Your goal ▸ Look through the data that follows and copy each line with the string "cdots".

(Data excerpts Opens)

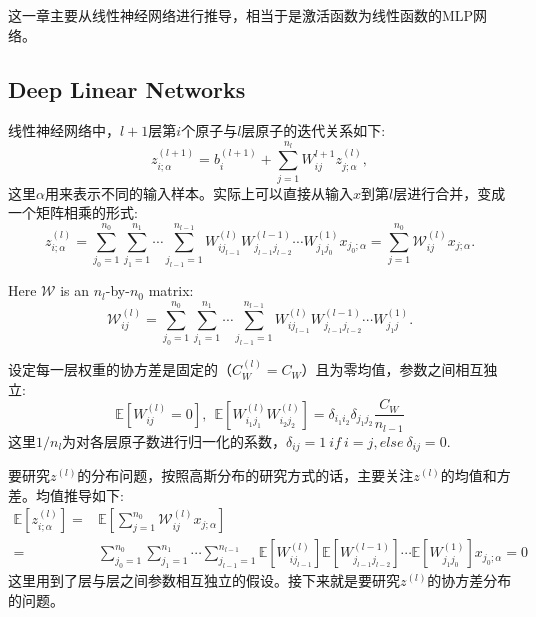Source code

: 这一章主要从线性神经网络进行推导，相当于是激活函数为线性函数的MLP网络。

\subsection{Deep Linear Networks}
\label{sec:3-1}

线性神经网络中，$l+1$层第$i$个原子与$l$层原子的迭代关系如下:
\begin{equation}
    z_{i;\alpha}^{(l+1)} = b_i^{(l+1)} + \sum_{j=1}^{n_l} W_{ij}^{l+1}z_{j;\alpha}^{(l)},
\end{equation}
这里$\alpha$用来表示不同的输入样本。实际上可以直接从输入$x$到第$l$层进行合并，变成一个矩阵相乘的形式:
\begin{equation}
    z_{i;\alpha}^{(l)} = \sum_{j_0=1}^{n_0}\sum_{j_1=1}^{n_1} \cdots \sum_{j_{l-1}=1}^{n_{l-1}}
                W_{ij_{l-1}}^{(l)} W_{j_{l-1}j_{l-2}}^{(l-1)} \cdots W_{j_1j_0}^{(1)} x_{j_0;\alpha}
              = \sum_{j=1}^{n_0} \mathcal{W}_{ij}^{(l)} x_{j;\alpha}.
\end{equation}

Here $\mathcal{W}$ is an $n_l$-by-$n_0$ matrix:
\begin{equation}
    \mathcal{W}_{ij}^{(l)} = \sum_{j_0=1}^{n_0}\sum_{j_1=1}^{n_1} \cdots \sum_{j_{l-1}=1}^{n_{l-1}}
                W_{ij_{l-1}}^{(l)} W_{j_{l-1}j_{l-2}}^{(l-1)} \cdots W_{j_1j}^{(1)}.
\end{equation}

设定每一层权重的协方差是固定的（$C_W^{(l)} = C_W$）且为零均值，参数之间相互独立:
\begin{equation}
    \mathbb{E}[W_{ij}^{(l)} = 0], ~~ \mathbb{E}[W_{i_1j_1}^{(l)}W_{i_2j_2}^{(l)}] 
                                    = \delta_{i_1i_2}\delta_{j_1j_2}\frac{C_W}{n_{l-1}}
    \label{eq:expectation}
\end{equation}
这里$1/n_l$为对各层原子数进行归一化的系数，$\delta_{ij} = 1 ~ if ~ i=j, else ~ \delta_{ij} = 0$.

要研究$z^{(l)}$的分布问题，按照高斯分布的研究方式的话，主要关注$z^{(l)}$的均值和方差。均值推导如下:
\begin{equation}
    \begin{aligned}
    \mathbb{E}[z_{i;\alpha}^{(l)}] =& \mathbb{E}[\sum_{j=1}^{n_0} \mathcal{W}_{ij}^{(l)} x_{j;\alpha}] \\
     =& \sum_{j_0=1}^{n_0}\sum_{j_1=1}^{n_1} \cdots \sum_{j_{l-1}=1}^{n_{l-1}}
       \mathbb{E}[W_{ij_{l-1}}^{(l)}] \mathbb{E}[W_{j_{l-1}j_{l-2}}^{(l-1)}]
       \cdots \mathbb{E}[W_{j_1j_0}^{(1)}] x_{j_0;\alpha} = 0
    \end{aligned}
\end{equation}
这里用到了层与层之间参数相互独立的假设。接下来就是要研究$z^{(l)}$的协方差分布的问题。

(Data excerpts Closes)

Exercise response ▸
    z_{i;\alpha}^{(l)} = \sum_{j_0=1}^{n_0}\sum_{j_1=1}^{n_1} \cdots \sum_{j_{l-1}=1}^{n_{l-1}}
                W_{ij_{l-1}}^{(l)} W_{j_{l-1}j_{l-2}}^{(l-1)} \cdots W_{j_1j_0}^{(1)} x_{j_0;\alpha}
    \mathcal{W}_{ij}^{(l)} = \sum_{j_0=1}^{n_0}\sum_{j_1=1}^{n_1} \cdots \sum_{j_{l-1}=1}^{n_{l-1}}
                W_{ij_{l-1}}^{(l)} W_{j_{l-1}j_{l-2}}^{(l-1)} \cdots W_{j_1j}^{(1)}.
     =& \sum_{j_0=1}^{n_0}\sum_{j_1=1}^{n_1} \cdots \sum_{j_{l-1}=1}^{n_{l-1}}
       \cdots \mathbb{E}[W_{j_1j_0}^{(1)}] x_{j_0;\alpha} = 0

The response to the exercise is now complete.